コラム

さてさて

牧師 飯田啓子

 先日、東京神学大学の卒業式がライブ配信されるというので、駿河の国から祈りを込めて中継を見ていました。式辞は芳賀力学長、祝辞は教団議長の雲然俊美牧師(秋田桜教会)と藤掛順一牧師(横浜指路教会)、祝祷は理事長の近藤勝彦牧師。画面越しでの対面でしたが、皆さん年齢が表に出るお年頃真っ最中だと思いました。ただ議長だけは相変わらず黒々とした御髪なので若々しく見えます。外側は衰えていきますが、彼らが衰えていないことは、その声で知ることが出来ます。その声とは主への信頼の声でしょうか。
 声が若い。それは祝辞とその声が印象的だったからです。雲然先生は御自身の失敗と悔い改めの経験を「自分は正しく御言葉を語り、聖餐式を執行し、礼拝を 守っていることが 伝道になる
と信じていた。けれども伝道は神様の業。神様が用いてくださることを信じていなければ意味がないことを卒業してから何十年も経って知った」。   
 藤掛先生は「卒業生に御言葉を贈ります」と仰って第一ペトロ1章5節の御言葉を口にされました。その声にはこの御言葉そのものである主イエスへの信頼が満ちていました。
 主御自身が働く。その中で牧師も信徒も用いられる。この確信に至るまで牧師達は(わが身の反省を踏まえた上で)鍔(つば)迫(ぜ)り合い的な競争という背比べをしているだけではないのか。主の御前で立ち止まり、「神様、罪人のわたしを憐れんでください」と赦しを求め乞う、悔い改めの祈り告白を後回しにしている自分の貧しさを突き付けられ、そしてこの罪が十字架の主によって無罪放免にされている赦しを新しく確信します。
 伝道に用いられる者として、数で振り回そうとする時代の中に放り込まれる中で、問われているのは自分の正しさではなく、主御自身への信頼です。この質に立ち続けることです。数の視点からでも教会と神の関係、教会と教会の関係に割り込んでくる、賢いへびの手段。
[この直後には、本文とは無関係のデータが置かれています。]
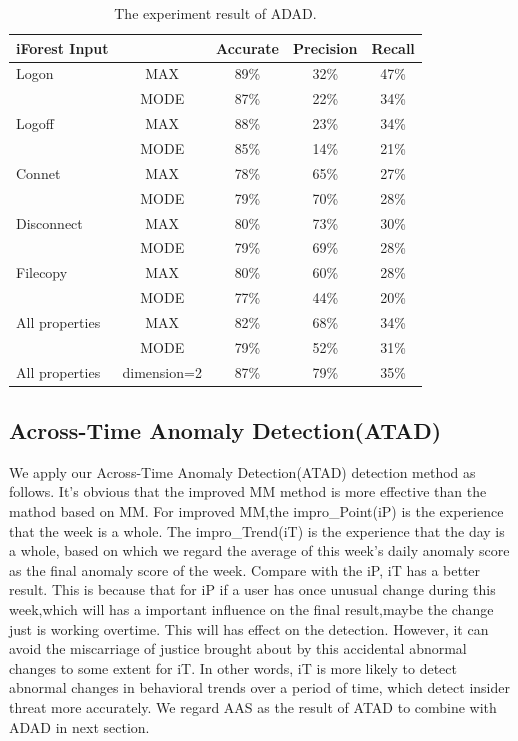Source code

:\documentclass[conference]{IEEEtran}
\begin{document}
\begin{table}[tbp]
\caption{The experiment result of ADAD.}
\centering  %
\begin{tabular}{lcccc}  %
\hline
iForest Input & 	&Accurate &Precision &Recall\\ \hline
	
Logon 	& MAX &89\% &32\% &47\%\\
  & MODE &87\% &22\% &34\%\\\hline
Logoff 	& MAX &88\% &23\% &34\%\\
   & MODE &85\% &14\% &21\%\\\hline
Connet 	& MAX &78\% &65\% &27\%\\
  & MODE &79\% &70\% &28\%\\\hline
Disconnect 	& MAX &80\% &73\% &30\%\\
  & MODE &79\% &69\% &28\%\\\hline
Filecopy 	& MAX &80\% &60\% &28\%\\
  & MODE &77\% &44\% &20\%\\\hline
All properties 	& MAX &82\% &68\% &34\%\\
  & MODE &79\% &52\% &31\%\\\hline
All properties 	& dimension=2 &87\% &79\% &35\%\\\hline

\end{tabular}

\end{table}


\subsection{Across-Time Anomaly Detection(ATAD)}


We apply our Across-Time Anomaly Detection(ATAD) detection method as follows. It's obvious that the improved MM method is more effective than the mathod based on MM. For improved MM,the impro\_Point(iP) is the experience that the week is a whole. The impro\_Trend(iT) is the experience that the day is a whole, based on which we regard the average of this week's daily anomaly score as the final anomaly score of the week. Compare with the iP, iT has a better result. This is because that for  iP if a user has once unusual change during this week,which will has a important influence on the final result,maybe the change just is working overtime. This will has effect on the detection. However, it can avoid the miscarriage of justice brought about by this accidental abnormal changes to some extent for  iT. In other words,  iT is more likely to detect abnormal changes in behavioral trends over a period of time, which detect insider threat more accurately. We regard AAS as the result of ATAD to combine with ADAD in next section.
\end{document}
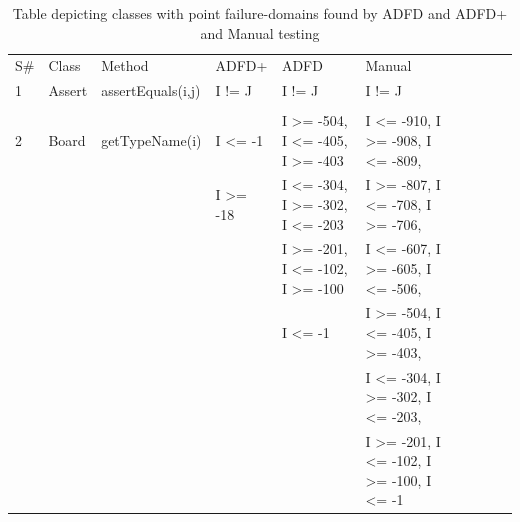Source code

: \documentclass[runningheads,a4paper]{llncs}
\begin{document}
\begin{table}[h]
\caption{Table depicting classes with point failure-domains found by ADFD and ADFD+ and Manual testing}
\centering
{\renewcommand{\arraystretch}{1}
\begin{tabular}{llllllllll}

S\# & Class			& Method 					& ADFD+        				& ADFD     								& Manual																						\\ 

1	& Assert			& assertEquals(i,j)		&  	I != J								& I != J															&  I != J																	\\ 
	&                         &                                      & 										& 																&  			   															\\	
2	& Board			& getTypeName(i)		&  	I \textless= -1						& I \textgreater= -504, I \textless= -405, I \textgreater= -403		&  I \textless= -910, I \textgreater= -908, I \textless= -809,    				  \\ 
	&                         &                                      & 	I \textgreater= -18					& I \textless= -304, I \textgreater= -302, I \textless= -203			&  I \textgreater= -807, I \textless= -708, I \textgreater= -706, 				  \\	
	&                         &                                      & 										& I \textgreater= -201, I \textless= -102, I \textgreater= -100		&  I \textless= -607, I \textgreater= -605, I \textless= -506,		 		 \\
	&                         &                                      & 										& I \textless= -1													&  I \textgreater= -504, I \textless= -405, I \textgreater= -403,				  \\
	&                         &                                      & 										& 																&  I \textless= -304, I \textgreater= -302, I \textless= -203,				  \\
	&                         &                                      & 										& 																&  I \textgreater= -201, I \textless= -102, I \textgreater= -100, I \textless= -1 \\
	

\end{tabular}}
\end{table}
\end{document}
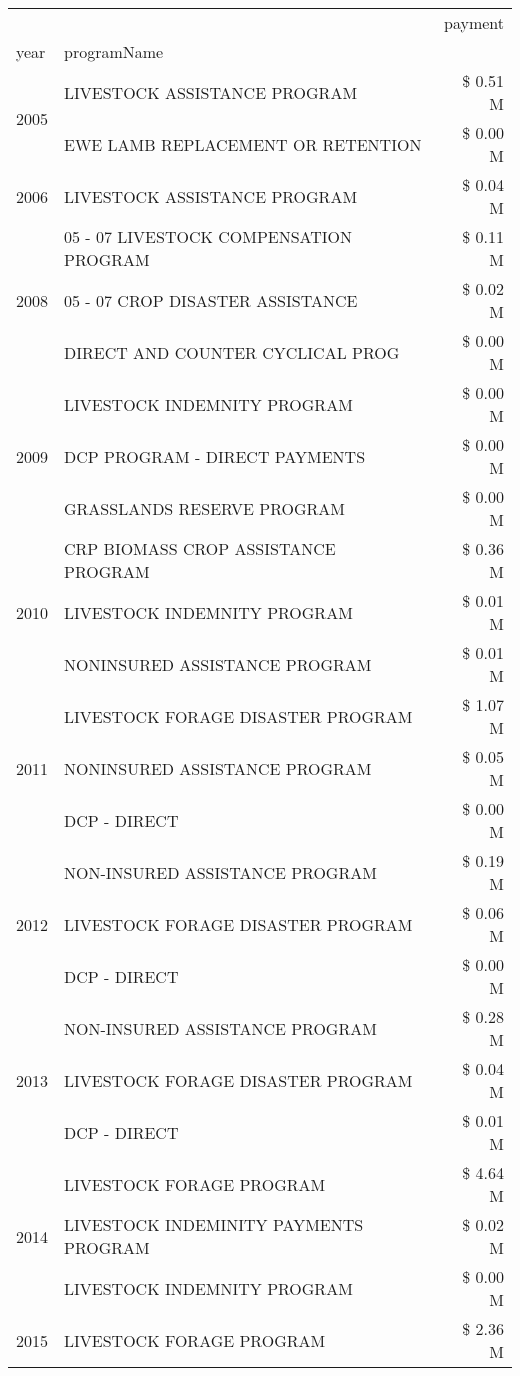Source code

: \begin{tabular}{llr}
\toprule
 &  & payment \\
year & programName &  \\
\midrule
\multirow[t]{2}{*}{2005} & LIVESTOCK ASSISTANCE PROGRAM & \$ 0.51 M \\
 & EWE LAMB REPLACEMENT OR RETENTION & \$ 0.00 M \\
\cline{1-3}
2006 & LIVESTOCK ASSISTANCE PROGRAM & \$ 0.04 M \\
\cline{1-3}
\multirow[t]{3}{*}{2008} & 05 - 07 LIVESTOCK COMPENSATION PROGRAM & \$ 0.11 M \\
 & 05 - 07 CROP DISASTER ASSISTANCE & \$ 0.02 M \\
 & DIRECT AND COUNTER CYCLICAL PROG & \$ 0.00 M \\
\cline{1-3}
\multirow[t]{3}{*}{2009} & LIVESTOCK INDEMNITY PROGRAM & \$ 0.00 M \\
 & DCP PROGRAM - DIRECT PAYMENTS & \$ 0.00 M \\
 & GRASSLANDS RESERVE PROGRAM & \$ 0.00 M \\
\cline{1-3}
\multirow[t]{3}{*}{2010} & CRP BIOMASS CROP ASSISTANCE PROGRAM & \$ 0.36 M \\
 & LIVESTOCK INDEMNITY PROGRAM & \$ 0.01 M \\
 & NONINSURED ASSISTANCE PROGRAM & \$ 0.01 M \\
\cline{1-3}
\multirow[t]{3}{*}{2011} & LIVESTOCK FORAGE DISASTER PROGRAM & \$ 1.07 M \\
 & NONINSURED ASSISTANCE PROGRAM & \$ 0.05 M \\
 & DCP - DIRECT & \$ 0.00 M \\
\cline{1-3}
\multirow[t]{3}{*}{2012} & NON-INSURED ASSISTANCE PROGRAM & \$ 0.19 M \\
 & LIVESTOCK FORAGE DISASTER PROGRAM & \$ 0.06 M \\
 & DCP - DIRECT & \$ 0.00 M \\
\cline{1-3}
\multirow[t]{3}{*}{2013} & NON-INSURED ASSISTANCE PROGRAM & \$ 0.28 M \\
 & LIVESTOCK FORAGE DISASTER PROGRAM & \$ 0.04 M \\
 & DCP - DIRECT & \$ 0.01 M \\
\cline{1-3}
\multirow[t]{3}{*}{2014} & LIVESTOCK FORAGE PROGRAM & \$ 4.64 M \\
 & LIVESTOCK INDEMINITY PAYMENTS PROGRAM & \$ 0.02 M \\
 & LIVESTOCK INDEMNITY PROGRAM & \$ 0.00 M \\
\cline{1-3}
\multirow[t]{3}{*}{2015} & LIVESTOCK FORAGE PROGRAM & \$ 2.36 M \\

\end{tabular}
それに対応するのは、主に信頼をおくだけだという信仰と悔い改めです。
 気付かされた時、「罪人のわたしを憐れんでください」と赦しを求め、赦されて初めて、大きくなる。この大きくなった声を新しい歌として、声として主に向かって歌い献げていく。罪赦された者が一つところに召されて、罪赦してくださった神を礼拝する。天の希望を目指して進みたいと思います。